¿De qué trata este texto cuyo título parece escrito en algún idioma antiguo, atravesado por resonancias helénicas y chinas?

Comencemos por lo más reciente.
Un presidente chino, Xi Jinping, le expresa en mandarín (que utiliza caracteres chinos), a uno estadounidense, Trump, la advertencia formulada por un profesor de historia y ciudadano norteamericano: “Debemos evitar caer en la trampa de Tucídides”. Lo más probable es que Trump no haya comprendido del todo lo que el mandatario asiático quiso decirle y con respecto a Xi hay dos posibilidades, o bien leyó Destinados a la guerra: ¿Pueden América y China escapar a la trampa de Tucídides? (2017), del politólogo Graham T. Allison, o algún asesor le explicó el concepto que plantea ese historiador y profesor de Harvard.

Sea cual fuere la honestidad intelectual del líder chino, la anécdota revela algo evidente: para una cumbre como la celebrada recientemente en Pekín entre los dirigentes de las dos superpotencias del planeta, el anfitrión decidió demostrar —empresa nada difícil— que era un líder más culto y sofisticado que Trump.
Pero ¿a qué se refería Xi Jinping al mencionar la teoría de un historiador griego del siglo V a.

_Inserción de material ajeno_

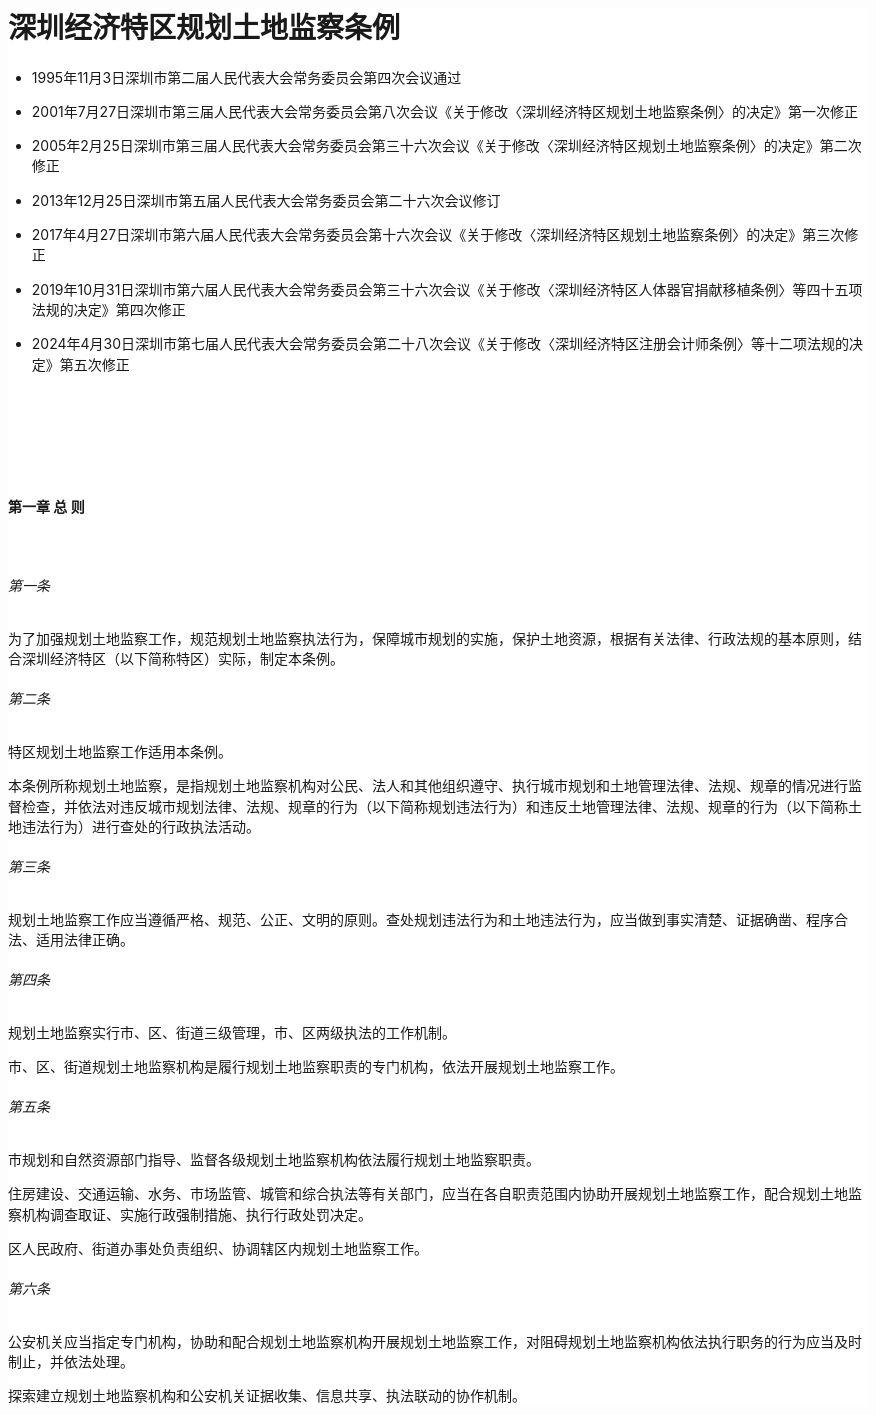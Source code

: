 # 深圳经济特区规划土地监察条例

- 1995年11月3日深圳市第二届人民代表大会常务委员会第四次会议通过

- 2001年7月27日深圳市第三届人民代表大会常务委员会第八次会议《关于修改〈深圳经济特区规划土地监察条例〉的决定》第一次修正

- 2005年2月25日深圳市第三届人民代表大会常务委员会第三十六次会议《关于修改〈深圳经济特区规划土地监察条例〉的决定》第二次修正

- 2013年12月25日深圳市第五届人民代表大会常务委员会第二十六次会议修订

- 2017年4月27日深圳市第六届人民代表大会常务委员会第十六次会议《关于修改〈深圳经济特区规划土地监察条例〉的决定》第三次修正

- 2019年10月31日深圳市第六届人民代表大会常务委员会第三十六次会议《关于修改〈深圳经济特区人体器官捐献移植条例〉等四十五项法规的决定》第四次修正

- 2024年4月30日深圳市第七届人民代表大会常务委员会第二十八次会议《关于修改〈深圳经济特区注册会计师条例〉等十二项法规的决定》第五次修正



​

​

​

#### 第一章 总 则

​

###### 第一条

为了加强规划土地监察工作，规范规划土地监察执法行为，保障城市规划的实施，保护土地资源，根据有关法律、行政法规的基本原则，结合深圳经济特区（以下简称特区）实际，制定本条例。

###### 第二条

特区规划土地监察工作适用本条例。

本条例所称规划土地监察，是指规划土地监察机构对公民、法人和其他组织遵守、执行城市规划和土地管理法律、法规、规章的情况进行监督检查，并依法对违反城市规划法律、法规、规章的行为（以下简称规划违法行为）和违反土地管理法律、法规、规章的行为（以下简称土地违法行为）进行查处的行政执法活动。

###### 第三条

规划土地监察工作应当遵循严格、规范、公正、文明的原则。查处规划违法行为和土地违法行为，应当做到事实清楚、证据确凿、程序合法、适用法律正确。

###### 第四条

规划土地监察实行市、区、街道三级管理，市、区两级执法的工作机制。

市、区、街道规划土地监察机构是履行规划土地监察职责的专门机构，依法开展规划土地监察工作。

###### 第五条

市规划和自然资源部门指导、监督各级规划土地监察机构依法履行规划土地监察职责。

住房建设、交通运输、水务、市场监管、城管和综合执法等有关部门，应当在各自职责范围内协助开展规划土地监察工作，配合规划土地监察机构调查取证、实施行政强制措施、执行行政处罚决定。

区人民政府、街道办事处负责组织、协调辖区内规划土地监察工作。

###### 第六条

公安机关应当指定专门机构，协助和配合规划土地监察机构开展规划土地监察工作，对阻碍规划土地监察机构依法执行职务的行为应当及时制止，并依法处理。

探索建立规划土地监察机构和公安机关证据收集、信息共享、执法联动的协作机制。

C., célebre por su análisis de la guerra del Peloponeso, conflicto en el que se enfrentaron Atenas y sus ciudades aliadas contra Esparta y sus seguidores?

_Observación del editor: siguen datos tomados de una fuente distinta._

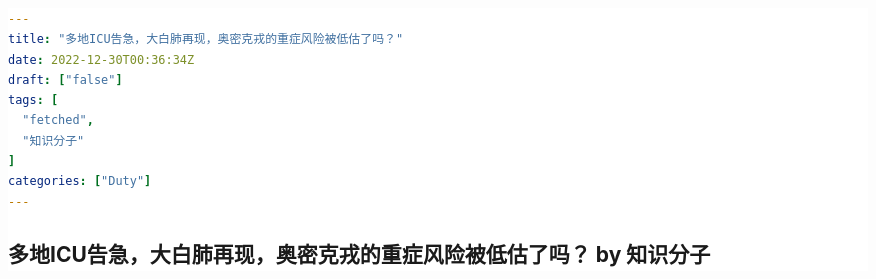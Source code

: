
 ```yaml
---
title: "多地ICU告急，大白肺再现，奥密克戎的重症风险被低估了吗？"
date: 2022-12-30T00:36:34Z
draft: ["false"]
tags: [
  "fetched",
  "知识分子"
]
categories: ["Duty"]
---
```

多地ICU告急，大白肺再现，奥密克戎的重症风险被低估了吗？ by 知识分子
------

Tucídides concluyó, a partir de la guerra que le tocó vivir, que cuando existe una potencia en decadencia —Esparta— y otra emergente —Atenas, que incluso llegó a formar una especie de “OTAN” de la época, la Liga de Delos—, el desenlace bélico se vuelve casi inevitable tarde o temprano.

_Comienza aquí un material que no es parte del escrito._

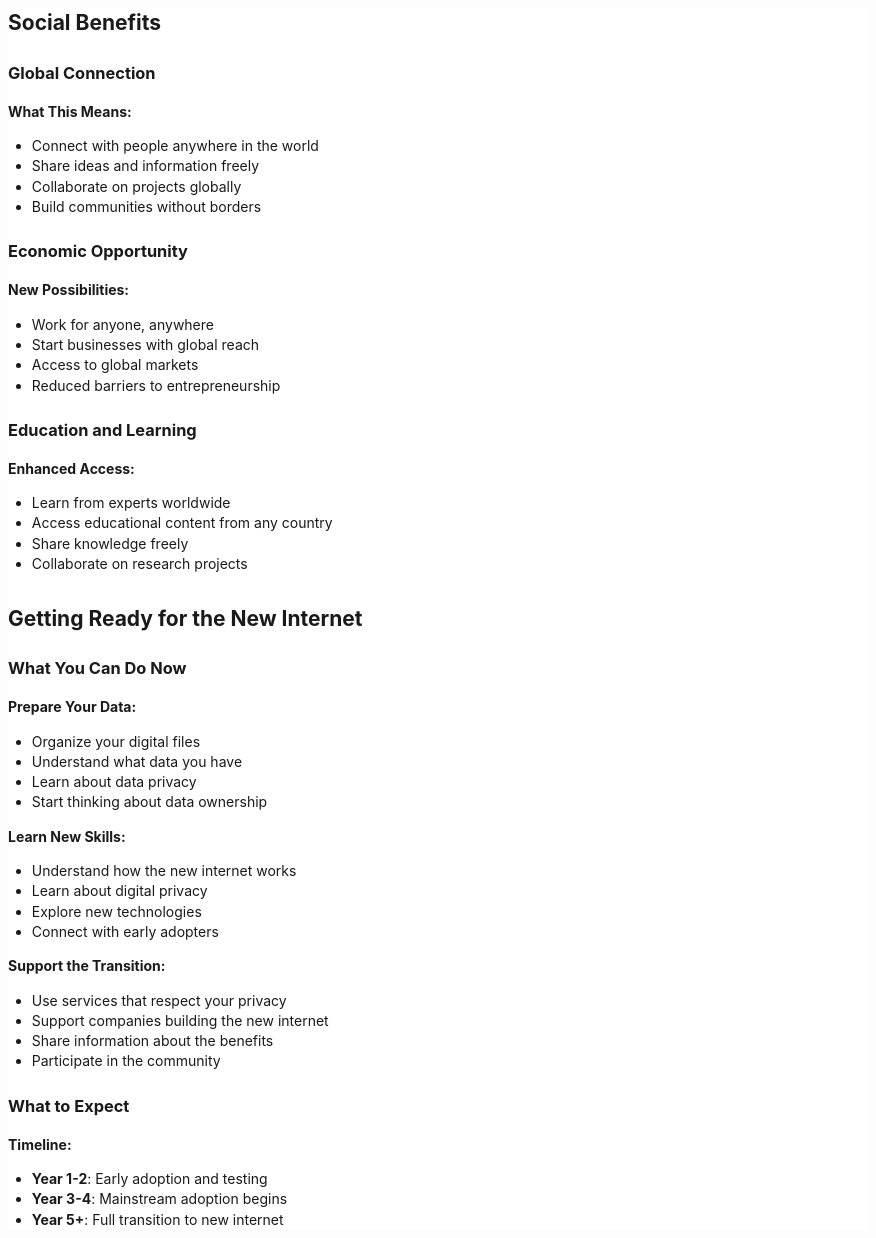 ## Social Benefits

### Global Connection

**What This Means:**
- Connect with people anywhere in the world
- Share ideas and information freely
- Collaborate on projects globally
- Build communities without borders

### Economic Opportunity

**New Possibilities:**
- Work for anyone, anywhere
- Start businesses with global reach
- Access to global markets
- Reduced barriers to entrepreneurship

### Education and Learning

**Enhanced Access:**
- Learn from experts worldwide
- Access educational content from any country
- Share knowledge freely
- Collaborate on research projects

## Getting Ready for the New Internet

### What You Can Do Now

**Prepare Your Data:**
- Organize your digital files
- Understand what data you have
- Learn about data privacy
- Start thinking about data ownership

**Learn New Skills:**
- Understand how the new internet works
- Learn about digital privacy
- Explore new technologies
- Connect with early adopters

**Support the Transition:**
- Use services that respect your privacy
- Support companies building the new internet
- Share information about the benefits
- Participate in the community

### What to Expect

**Timeline:**
- **Year 1-2**: Early adoption and testing
- **Year 3-4**: Mainstream adoption begins
- **Year 5+**: Full transition to new internet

Graham Allison también comparó dieciséis conflictos semejantes ocurridos siglos después y descubrió que solo en cuatro casos se logró evitar la guerra.
Así, utilizando palabras provenientes del universo del Hanzi (el alfabeto chino) y evocando la teoría de Allison sobre la conclusión de Tucídides, Xi Jinping le estaba advirtiendo a Trump: cuidado con Taiwán, con los aranceles y con inmiscuirse demasiado en el Pacífico, porque quizá, de lo contrario, no quede un nuevo Tucídides —ni siquiera seres humanos— para escribir la historia de una guerra apocalíptica entre las potencias que ambos representan. La paz entre China y EEUU no es entre dos países, es la de la supervivencia del planeta.

Totalmente de acuerdo, aunque para mí falta una pieza muy importante en éste juego y es la determinación de Putín y la Alianza que se desencadena. Todo ésto es una película que debemos observar y en su análisis determinar la lucha por no uno, si no, por cambios positivos mundiales, a todos los niveles. Confiar en que el final de ésta película será exitoso para todos. Gracias Ariel por la veracidad de la información.
Desde Venezuela un saludo caluroso y amoroso de parte de Lorgia Matos.